# Source Stats

Weekly statistics about Source Cooperative's data storage and usage, generated from S3 inventory reports.

## Available Data

This repository contains three types of CSV reports, updated weekly:

### Account Statistics (`accounts/`)
Storage metrics grouped by account (data contributor).

**Filename format**: `accounts/YYYYMMDD.csv`

**Columns**:
- `account` - Account identifier
- `repositories` - Number of repositories per account
- `objects` - Total file count
- `storage_gb` - Storage used in gigabytes
- `avg_object_size_mb` - Average file size in megabytes
- `oldest_file` - Timestamp of oldest file
- `newest_file` - Timestamp of newest file

### Repository Statistics (`repositories/`)
Detailed breakdown by individual repository.

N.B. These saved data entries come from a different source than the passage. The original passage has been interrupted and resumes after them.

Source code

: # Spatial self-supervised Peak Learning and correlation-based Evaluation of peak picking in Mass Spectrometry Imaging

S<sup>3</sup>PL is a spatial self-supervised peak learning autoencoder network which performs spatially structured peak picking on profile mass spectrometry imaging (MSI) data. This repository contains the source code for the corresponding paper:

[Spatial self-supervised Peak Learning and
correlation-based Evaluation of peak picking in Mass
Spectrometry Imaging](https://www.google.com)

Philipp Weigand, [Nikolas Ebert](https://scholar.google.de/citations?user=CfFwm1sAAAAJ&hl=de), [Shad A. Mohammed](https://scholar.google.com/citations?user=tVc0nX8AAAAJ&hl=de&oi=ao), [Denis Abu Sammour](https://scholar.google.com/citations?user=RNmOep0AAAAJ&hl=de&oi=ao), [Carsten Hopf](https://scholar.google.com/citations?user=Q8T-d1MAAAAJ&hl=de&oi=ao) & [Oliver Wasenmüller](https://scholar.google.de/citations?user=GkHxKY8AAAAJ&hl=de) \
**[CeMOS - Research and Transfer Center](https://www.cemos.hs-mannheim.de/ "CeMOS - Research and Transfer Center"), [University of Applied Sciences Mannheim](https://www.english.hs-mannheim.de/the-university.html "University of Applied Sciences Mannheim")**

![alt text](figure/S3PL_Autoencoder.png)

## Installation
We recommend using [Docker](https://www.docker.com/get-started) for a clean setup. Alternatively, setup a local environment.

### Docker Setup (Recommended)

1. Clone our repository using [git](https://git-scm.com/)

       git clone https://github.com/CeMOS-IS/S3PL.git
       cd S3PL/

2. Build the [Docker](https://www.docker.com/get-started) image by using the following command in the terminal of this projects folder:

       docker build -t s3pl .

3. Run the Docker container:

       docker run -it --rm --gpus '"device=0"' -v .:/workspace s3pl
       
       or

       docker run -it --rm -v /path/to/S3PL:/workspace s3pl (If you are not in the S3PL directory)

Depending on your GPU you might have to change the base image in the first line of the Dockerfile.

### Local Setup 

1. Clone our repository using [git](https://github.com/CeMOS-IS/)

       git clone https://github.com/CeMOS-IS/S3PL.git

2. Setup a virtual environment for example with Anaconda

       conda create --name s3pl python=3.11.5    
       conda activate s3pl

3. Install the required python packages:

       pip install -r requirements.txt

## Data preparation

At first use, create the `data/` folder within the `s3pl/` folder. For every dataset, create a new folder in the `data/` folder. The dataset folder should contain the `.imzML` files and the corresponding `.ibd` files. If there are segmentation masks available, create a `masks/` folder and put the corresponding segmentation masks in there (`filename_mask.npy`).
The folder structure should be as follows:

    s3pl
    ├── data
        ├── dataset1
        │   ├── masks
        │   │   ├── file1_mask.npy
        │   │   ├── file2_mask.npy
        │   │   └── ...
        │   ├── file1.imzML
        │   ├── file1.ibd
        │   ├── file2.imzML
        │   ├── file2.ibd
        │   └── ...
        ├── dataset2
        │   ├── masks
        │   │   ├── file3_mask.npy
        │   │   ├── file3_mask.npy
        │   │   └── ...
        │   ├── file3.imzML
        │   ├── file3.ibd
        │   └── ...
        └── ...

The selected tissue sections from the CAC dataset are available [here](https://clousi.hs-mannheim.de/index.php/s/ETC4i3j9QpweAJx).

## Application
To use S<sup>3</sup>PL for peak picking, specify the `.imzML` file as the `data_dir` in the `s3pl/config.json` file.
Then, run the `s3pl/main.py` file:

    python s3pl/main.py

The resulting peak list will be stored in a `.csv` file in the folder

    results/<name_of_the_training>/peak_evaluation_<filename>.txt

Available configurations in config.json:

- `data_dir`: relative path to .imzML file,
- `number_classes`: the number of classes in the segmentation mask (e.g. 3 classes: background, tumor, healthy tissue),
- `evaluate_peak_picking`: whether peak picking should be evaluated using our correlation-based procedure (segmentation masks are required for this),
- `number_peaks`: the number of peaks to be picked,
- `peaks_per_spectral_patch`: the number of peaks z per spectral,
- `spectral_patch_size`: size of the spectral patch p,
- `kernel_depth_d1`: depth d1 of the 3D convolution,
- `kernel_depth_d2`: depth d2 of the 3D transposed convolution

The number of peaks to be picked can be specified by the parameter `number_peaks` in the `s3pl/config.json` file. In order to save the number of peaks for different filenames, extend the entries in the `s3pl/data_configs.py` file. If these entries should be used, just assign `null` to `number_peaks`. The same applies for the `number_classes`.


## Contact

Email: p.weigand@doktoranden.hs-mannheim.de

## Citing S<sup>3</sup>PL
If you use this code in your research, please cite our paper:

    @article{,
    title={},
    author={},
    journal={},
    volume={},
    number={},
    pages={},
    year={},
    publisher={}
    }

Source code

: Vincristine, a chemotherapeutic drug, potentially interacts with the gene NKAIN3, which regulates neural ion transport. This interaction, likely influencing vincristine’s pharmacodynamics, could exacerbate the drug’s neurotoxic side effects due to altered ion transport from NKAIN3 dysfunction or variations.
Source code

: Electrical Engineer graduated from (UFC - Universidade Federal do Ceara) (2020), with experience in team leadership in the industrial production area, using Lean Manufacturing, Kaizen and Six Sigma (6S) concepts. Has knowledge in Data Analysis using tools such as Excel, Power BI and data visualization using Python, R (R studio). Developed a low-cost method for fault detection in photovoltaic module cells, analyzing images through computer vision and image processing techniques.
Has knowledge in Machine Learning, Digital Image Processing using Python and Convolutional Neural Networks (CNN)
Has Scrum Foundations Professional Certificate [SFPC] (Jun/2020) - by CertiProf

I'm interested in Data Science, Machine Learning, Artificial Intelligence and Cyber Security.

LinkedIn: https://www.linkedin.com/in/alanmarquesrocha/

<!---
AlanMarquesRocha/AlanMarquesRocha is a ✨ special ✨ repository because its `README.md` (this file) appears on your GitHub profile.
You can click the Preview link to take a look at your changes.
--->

**Filename format**: `repositories/YYYYMMDD.csv`

**Columns**:
- `account` - Account identifier
- `repository` - Repository name
- `objects` - Total file count
- `storage_gb` - Storage used in gigabytes
- `avg_object_size_mb` - Average file size in megabytes
- `oldest_file` - Timestamp of oldest file
- `newest_file` - Timestamp of newest file

### Platform Summary (`source/`)
High-level metrics for the entire Source Cooperative platform.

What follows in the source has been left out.